Bette Midler’s film, “For The Boys” tells the story of a character some say was based on real-life singer Martha Raye and her USO tours during WWII. Lots of other women, famous and otherwise, toured with the USO. Marlene Dietrich for example, though German, was a fervent anti-Nazi and was a familiar USO performer. Soldiers recalled a particular instance in which she, clad in her ubiquitous slacks, helped soldiers get a rolled over Jeep back upright, wiping her hands and walking away afterwards.



Attempting to uncover more of the history of New York City during the War I came across “Over There” and “Helluva Town”, non-fiction titles that covered in great detail the City and surrounding areas during that time. Wouldn’t you know it? While I already knew of the most famous of the WWII female – the iconic Rosie the Riveter – when I read of the plot to sabotage the Long Island Grumman aircraft factory by an American Bund group, which was being funded by money coming in from the German Nazi party, a light bulb went off – how about a heroine Rosie who helps to thwart the plot?

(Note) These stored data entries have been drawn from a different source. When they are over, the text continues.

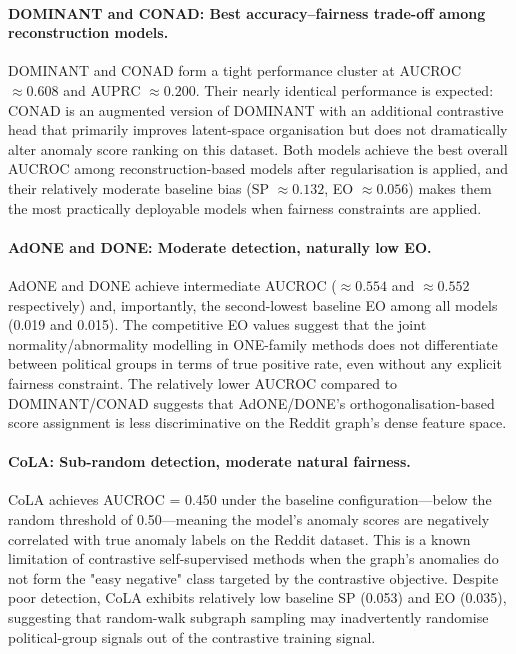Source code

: \documentclass[sigconf,natbib=false]{acmart}
\begin{document}
\paragraph{DOMINANT and CONAD: Best accuracy–fairness trade-off among reconstruction models.}
DOMINANT and CONAD form a tight performance cluster at AUCROC $\approx 0.608$ and AUPRC $\approx 0.200$. Their nearly identical performance is expected: CONAD is an augmented version of DOMINANT with an additional contrastive head that primarily improves latent-space organisation but does not dramatically alter anomaly score ranking on this dataset. Both models achieve the best overall AUCROC among reconstruction-based models after regularisation is applied, and their relatively moderate baseline bias (SP $\approx 0.132$, EO $\approx 0.056$) makes them the most practically deployable models when fairness constraints are applied.

\paragraph{AdONE and DONE: Moderate detection, naturally low EO.}
AdONE and DONE achieve intermediate AUCROC ($\approx 0.554$ and $\approx 0.552$ respectively) and, importantly, the second-lowest baseline EO among all models (0.019 and 0.015). The competitive EO values suggest that the joint normality/abnormality modelling in ONE-family methods does not differentiate between political groups in terms of true positive rate, even without any explicit fairness constraint. The relatively lower AUCROC compared to DOMINANT/CONAD suggests that AdONE/DONE's orthogonalisation-based score assignment is less discriminative on the Reddit graph's dense feature space.

\paragraph{CoLA: Sub-random detection, moderate natural fairness.}
CoLA achieves AUCROC = 0.450 under the baseline configuration—below the random threshold of 0.50—meaning the model's anomaly scores are negatively correlated with true anomaly labels on the Reddit dataset. This is a known limitation of contrastive self-supervised methods when the graph's anomalies do not form the "easy negative" class targeted by the contrastive objective. Despite poor detection, CoLA exhibits relatively low baseline SP (0.053) and EO (0.035), suggesting that random-walk subgraph sampling may inadvertently randomise political-group signals out of the contrastive training signal.
\end{document}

An old movie from my (impressionable) youth, “The Yellow Rolls Royce”, a trilogy of romances involving the title auto. In one segment, a widowed American woman is trapped in Yugoslavia when war breaks out. With her car, her money, and her American fortitude, she aids the Yugoslav partisans in their battle against the Russian and German invaders (falling in love with one, natch). In fact, upon researching, there were many women caught behind enemy lines – including the wives and daughters of missionaries in the Far East. Yet another heroine’s story was born!



So. Why were the exploits of these women so casually dealt with in the histories? I guess because most of them were written by men. But in recent years numerous female historians have uncovered these courageous women and have begun telling their stories. And the self-publishing industry has allowed many, many women who participated to relate their own stories. These first-hand accounts are exceptionally valuable because you are getting the flavor of the times, and the people and details you cannot find as easily in current reports about those times.

It’s been a wonderfully educational experience studying all of the material, and learning of more and more roles American women played in the struggle, and victory, during this conflict. And it just goes to show that ideas come from innumerable sources. For me, I’m well on my way thanks to personal histories, film and fiction, and historical sources. All of this information also means that I can, with luck, help illuminate the history of women in wartime by virtue of my fiction.